◆ Task brief
All of the data that follows should be given again exactly, without its images.

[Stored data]
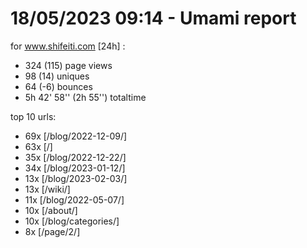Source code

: # 18/05/2023 09:14 - Umami report
for www.shifeiti.com [24h] :

 - 324 (115) page views
 - 98 (14) uniques
 - 64 (-6) bounces
 - 5h 42' 58'' (2h 55'') totaltime


top 10 urls:
 - 69x [/blog/2022-12-09/]
 - 63x [/]
 - 35x [/blog/2022-12-22/]
 - 34x [/blog/2023-01-12/]
 - 13x [/blog/2023-02-03/]
 - 13x [/wiki/]
 - 11x [/blog/2022-05-07/]
 - 10x [/about/]
 - 10x [/blog/categories/]
 - 8x [/page/2/]


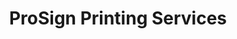 ---
title: "ProSign Printing Services"
url: /tacloban-city/prosign-printing-services/
shop: shop
---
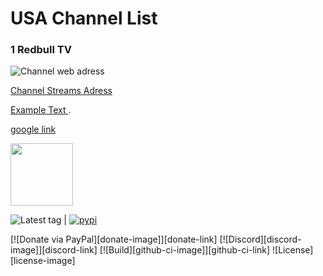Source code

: # USA Channel List

### 1 Redbull TV
![Channel web adress](https://www.redbull.com/int-en/channels/best-of-red-bull-stream)
  
[Channel Streams Adress](https://rbmn-live.akamaized.net/hls/live/590964/BoRB-AT/master.m3u8)
  
<a href="https://example.com" target="_blank" rel="noopener"><span>Example Text</span> </a>.

<a href="https://google.com" target="_blank">google link</a>

[<img src="https://kodibd.github.io/button/Twitter.ico" height="100">](https://google.com)


![Latest tag](https://img.shields.io/github/tag/packagecontrol/pygments.svg) | [![pypi](https://img.shields.io/pypi/v/pygments.svg)][pypi]




[pygments]: http://pygments.org
[Package Control]: http://packagecontrol.io/
[Sublime Text]: http://sublimetext.com/
[pypi]: https://pypi.python.org/pypi/pygments
[Bitbucket]: https://bitbucket.org/birkenfeld/pygments-main


[![Donate via PayPal][donate-image]][donate-link]
[![Discord][discord-image]][discord-link]
[![Build][github-ci-image]][github-ci-link]
![License][license-image]
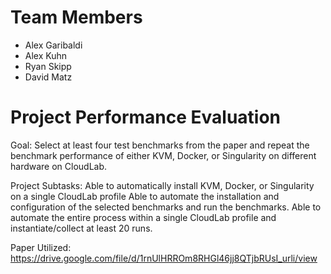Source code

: Team Members
============
- Alex Garibaldi
- Alex Kuhn
- Ryan Skipp
- David Matz

Project Performance Evaluation
==============================
Goal: 
Select at least four test benchmarks from the paper and repeat the benchmark performance of either KVM, Docker, or Singularity on different hardware on CloudLab.

Project Subtasks:
Able to automatically install KVM, Docker, or Singularity on a single CloudLab profile
Able to automate the installation and configuration of the selected benchmarks and run the benchmarks.
Able to automate the entire process within a single CloudLab profile and instantiate/collect at least 20 runs. 


Paper Utilized:
https://drive.google.com/file/d/1rnUlHRROm8RHGl46jj8QTjbRUsI_urli/view
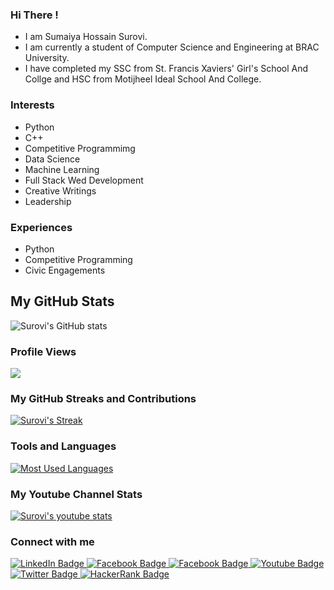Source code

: ### Hi There !
* I am Sumaiya Hossain Surovi.
* I am currently a student of Computer Science and Engineering at BRAC University.
* I have completed my SSC from St. Francis Xaviers' Girl's School And Collge and HSC from Motijheel Ideal School And College.

### Interests
* Python
* C++
* Competitive Programmimg
* Data Science
* Machine Learning
* Full Stack Wed Development
* Creative Writings
* Leadership
  
### Experiences
* Python
* Competitive Programming
* Civic Engagements

## My GitHub Stats
![Surovi's GitHub stats](https://github-readme-stats.vercel.app/api?username=i-am-surovi&show_icons=true&theme=chartreuse-dark)

### Profile Views
![](https://komarev.com/ghpvc/?username=i-am-surovi&style=flat&label=Profile+Views&base=100)

### My GitHub Streaks and Contributions
[![Surovi's Streak](http://github-readme-streak-stats.herokuapp.com?user=i-am-surovi&theme=dark&background=000000)](https://git.io/streak-stats)

### Tools and Languages 
[![Most Used Languages](https://github-readme-stats.vercel.app/api/top-langs/?username=i-am-surovi&layout=compact&theme=vision-friendly-dark)](https://github.com/anuraghazra/github-readme-stats)      

### My Youtube Channel Stats
[![Surovi's youtube stats](https://youtube-stats-card.vercel.app/api?channelid=UCe7UvXpfUbNrwRbH2JVp1Ng&layout=center&theme=higncontrast)](https://www.youtube.com/channel/UCe7UvXpfUbNrwRbH2JVp1Ng)

### Connect with me

<div id="badges">
  <a href="https://linkedin.com/in/sumaiya-hossain-surovi">
    <img src="https://img.shields.io/badge/LinkedIn-blue?style=for-the-badge&logo=linkedin&logoColor=white" alt="LinkedIn Badge"/>
  </a>
  
  <a href="https://www.facebook.com/Sumaiya.Hossain.Surovi">
    <img src="https://img.shields.io/badge/Facebook-1877F2?style=for-the-badge&logo=facebook&logoColor=white" alt="Facebook Badge"/>
  </a>
  
  <a href="https://www.instagram.com/surovi_the_hodophile">
    <img src="https://img.shields.io/badge/Instagram-E4405F?style=for-the-badge&logo=instagram&logoColor=white" alt="Facebook Badge"/>
  </a>
  
  <a href="https://www.youtube.com/channel/UCe7UvXpfUbNrwRbH2JVp1Ng">
    <img src="https://img.shields.io/badge/YouTube-red?style=for-the-badge&logo=youtube&logoColor=white" alt="Youtube Badge"/>
  </a>
  
  <a href="https://twitter.com/surovi_chan">
    <img src="https://img.shields.io/badge/Twitter-blue?style=for-the-badge&logo=twitter&logoColor=white" alt="Twitter Badge"/>
  </a>
  
  <a href="https://www.hackerrank.com/sumaiya_hossain">
    <img src="https://img.shields.io/badge/HackerRank-black?style=for-the-badge&logo=hackerrank&logoColor=white" alt="HackerRank Badge"/>
  </a>
</div>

◆ Output
Source code

: # 18/05/2023 09:14 - Umami report
for www.shifeiti.com [24h] :

 - 324 (115) page views
 - 98 (14) uniques
 - 64 (-6) bounces
 - 5h 42' 58'' (2h 55'') totaltime


top 10 urls:
 - 69x [/blog/2022-12-09/]
 - 63x [/]
 - 35x [/blog/2022-12-22/]
 - 34x [/blog/2023-01-12/]
 - 13x [/blog/2023-02-03/]
 - 13x [/wiki/]
 - 11x [/blog/2022-05-07/]
 - 10x [/about/]
 - 10x [/blog/categories/]
 - 8x [/page/2/]


 ---
title: "ProSign Printing Services"
url: /tacloban-city/prosign-printing-services/
shop: shop
---
Source code

: # USA Channel List

### 1 Redbull TV
![Channel web adress](https://www.redbull.com/int-en/channels/best-of-red-bull-stream)
  
[Channel Streams Adress](https://rbmn-live.akamaized.net/hls/live/590964/BoRB-AT/master.m3u8)
  
<a href="https://example.com" target="_blank" rel="noopener"><span>Example Text</span> </a>.

<a href="https://google.com" target="_blank">google link</a>

[<img src="https://kodibd.github.io/button/Twitter.ico" height="100">](https://google.com)


![Latest tag](https://img.shields.io/github/tag/packagecontrol/pygments.svg) | [![pypi](https://img.shields.io/pypi/v/pygments.svg)][pypi]




[pygments]: http://pygments.org
[Package Control]: http://packagecontrol.io/
[Sublime Text]: http://sublimetext.com/
[pypi]: https://pypi.python.org/pypi/pygments
[Bitbucket]: https://bitbucket.org/birkenfeld/pygments-main


[![Donate via PayPal][donate-image]][donate-link]
[![Discord][discord-image]][discord-link]
[![Build][github-ci-image]][github-ci-link]
![License][license-image]
Source code

: Team Members
============
- Alex Garibaldi
- Alex Kuhn
- Ryan Skipp
- David Matz

Project Performance Evaluation
==============================
Goal: 
Select at least four test benchmarks from the paper and repeat the benchmark performance of either KVM, Docker, or Singularity on different hardware on CloudLab.

Project Subtasks:
Able to automatically install KVM, Docker, or Singularity on a single CloudLab profile
Able to automate the installation and configuration of the selected benchmarks and run the benchmarks.
Able to automate the entire process within a single CloudLab profile and instantiate/collect at least 20 runs. 


Paper Utilized:
https://drive.google.com/file/d/1rnUlHRROm8RHGl46jj8QTjbRUsI_urli/view
Source code

: ### Hi There !
* I am Sumaiya Hossain Surovi.
* I am currently a student of Computer Science and Engineering at BRAC University.
* I have completed my SSC from St. Francis Xaviers' Girl's School And Collge and HSC from Motijheel Ideal School And College.

### Interests
* Python
* C++
* Competitive Programmimg
* Data Science
* Machine Learning
* Full Stack Wed Development
* Creative Writings
* Leadership
  
### Experiences
* Python
* Competitive Programming
* Civic Engagements

## My GitHub Stats
![Surovi's GitHub stats](https://github-readme-stats.vercel.app/api?username=i-am-surovi&show_icons=true&theme=chartreuse-dark)

### Profile Views
![](https://komarev.com/ghpvc/?username=i-am-surovi&style=flat&label=Profile+Views&base=100)

### My GitHub Streaks and Contributions
[![Surovi's Streak](http://github-readme-streak-stats.herokuapp.com?user=i-am-surovi&theme=dark&background=000000)](https://git.io/streak-stats)

### Tools and Languages 
[![Most Used Languages](https://github-readme-stats.vercel.app/api/top-langs/?username=i-am-surovi&layout=compact&theme=vision-friendly-dark)](https://github.com/anuraghazra/github-readme-stats)      

### My Youtube Channel Stats
[![Surovi's youtube stats](https://youtube-stats-card.vercel.app/api?channelid=UCe7UvXpfUbNrwRbH2JVp1Ng&layout=center&theme=higncontrast)](https://www.youtube.com/channel/UCe7UvXpfUbNrwRbH2JVp1Ng)

### Connect with me

<div id="badges">
  <a href="https://linkedin.com/in/sumaiya-hossain-surovi">
    <img src="https://img.shields.io/badge/LinkedIn-blue?style=for-the-badge&logo=linkedin&logoColor=white" alt="LinkedIn Badge"/>
  </a>
  
  <a href="https://www.facebook.com/Sumaiya.Hossain.Surovi">
    <img src="https://img.shields.io/badge/Facebook-1877F2?style=for-the-badge&logo=facebook&logoColor=white" alt="Facebook Badge"/>
  </a>
  
  <a href="https://www.instagram.com/surovi_the_hodophile">
    <img src="https://img.shields.io/badge/Instagram-E4405F?style=for-the-badge&logo=instagram&logoColor=white" alt="Facebook Badge"/>
  </a>
  
  <a href="https://www.youtube.com/channel/UCe7UvXpfUbNrwRbH2JVp1Ng">
    <img src="https://img.shields.io/badge/YouTube-red?style=for-the-badge&logo=youtube&logoColor=white" alt="Youtube Badge"/>
  </a>
  
  <a href="https://twitter.com/surovi_chan">
    <img src="https://img.shields.io/badge/Twitter-blue?style=for-the-badge&logo=twitter&logoColor=white" alt="Twitter Badge"/>
  </a>
  
  <a href="https://www.hackerrank.com/sumaiya_hossain">
    <img src="https://img.shields.io/badge/HackerRank-black?style=for-the-badge&logo=hackerrank&logoColor=white" alt="HackerRank Badge"/>
  </a>
</div>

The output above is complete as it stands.